● What the task asks:
What is the number of lines in this data that contain the word "adjoint"? Give the number alone.

[Collection entries]
▬▬▬▬▬▬▬▬▬▬

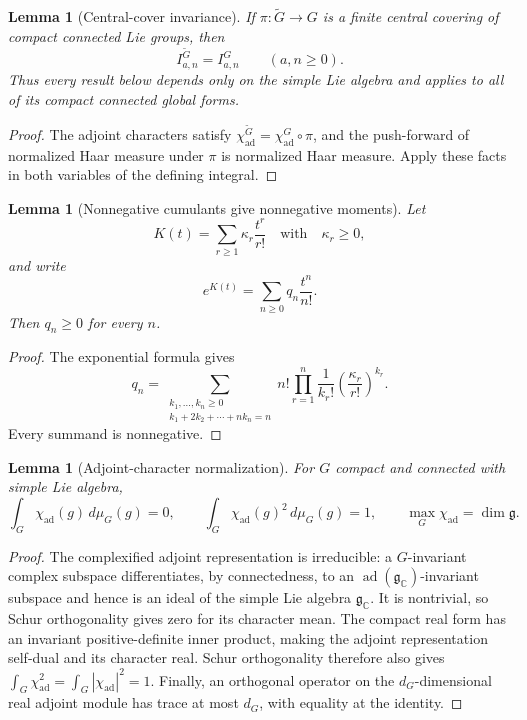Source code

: \documentclass[11pt,reqno]{amsart}
\theoremstyle{plain}
\newtheorem{lemma}[theorem]{Lemma}
\theoremstyle{definition}
\newcommand{\chiad}{\chi_{\mathrm{ad}}}
\begin{document}
\begin{lemma}[Central-cover invariance]\label{lem:full-central-cover}
If $\pi:\widetilde G\to G$ is a finite central covering of compact connected
Lie groups, then
\[
 I^{\widetilde G}_{a,n}=I^G_{a,n}
 \qquad(a,n\geq0).
\]
Thus every result below depends only on the simple Lie algebra and applies to
all of its compact connected global forms.
\end{lemma}

\begin{proof}
The adjoint characters satisfy
$\chiad^{\widetilde G}=\chiad^G\circ\pi$, and the push-forward of normalized
Haar measure under $\pi$ is normalized Haar measure.  Apply these facts in
both variables of the defining integral.
\end{proof}

\begin{lemma}[Nonnegative cumulants give nonnegative moments]
\label{lem:nonnegative-cumulants}
Let
\[
 K(t)=\sum_{r\geq1}\kappa_r\frac{t^r}{r!}
 \quad\text{with}\quad \kappa_r\geq0,
\]
and write
\[
 e^{K(t)}=\sum_{n\geq0}q_n\frac{t^n}{n!}.
\]
Then $q_n\geq0$ for every $n$.
\end{lemma}

\begin{proof}
The exponential formula gives
\[
 q_n=\sum_{\substack{k_1,\ldots,k_n\geq0\\
                      k_1+2k_2+\cdots+nk_n=n}}
 n!\prod_{r=1}^{n}
 \frac1{k_r!}\left(\frac{\kappa_r}{r!}\right)^{k_r}.
\]
Every summand is nonnegative.
\end{proof}

\begin{lemma}[Adjoint-character normalization]\label{lem:adjoint-normalization}
For $G$ compact and connected with simple Lie algebra,
\[
 \int_G\chiad(g)\,d\mu_G(g)=0,
 \qquad
 \int_G\chiad(g)^2\,d\mu_G(g)=1,
 \qquad
 \max_G\chiad=\dim\mathfrak g.
\]
\end{lemma}

\begin{proof}
The complexified adjoint representation is irreducible: a
$G$-invariant complex subspace differentiates, by connectedness, to an
$\operatorname{ad}(\mathfrak g_{\mathbb C})$-invariant subspace and hence is
an ideal of the simple Lie algebra $\mathfrak g_{\mathbb C}$.  It is
nontrivial, so Schur orthogonality gives zero for its character mean.  The
compact real form has an invariant positive-definite inner product, making
the adjoint representation self-dual and its character real.  Schur
orthogonality therefore also gives
$\int_G\chiad^2=\int_G|\chiad|^2=1$.  Finally, an orthogonal operator on the
$d_G$-dimensional real adjoint module has trace at most $d_G$, with equality
at the identity.
\end{proof}
\end{document}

▬▬▬▬▬▬▬▬▬▬

● Exercise result:
5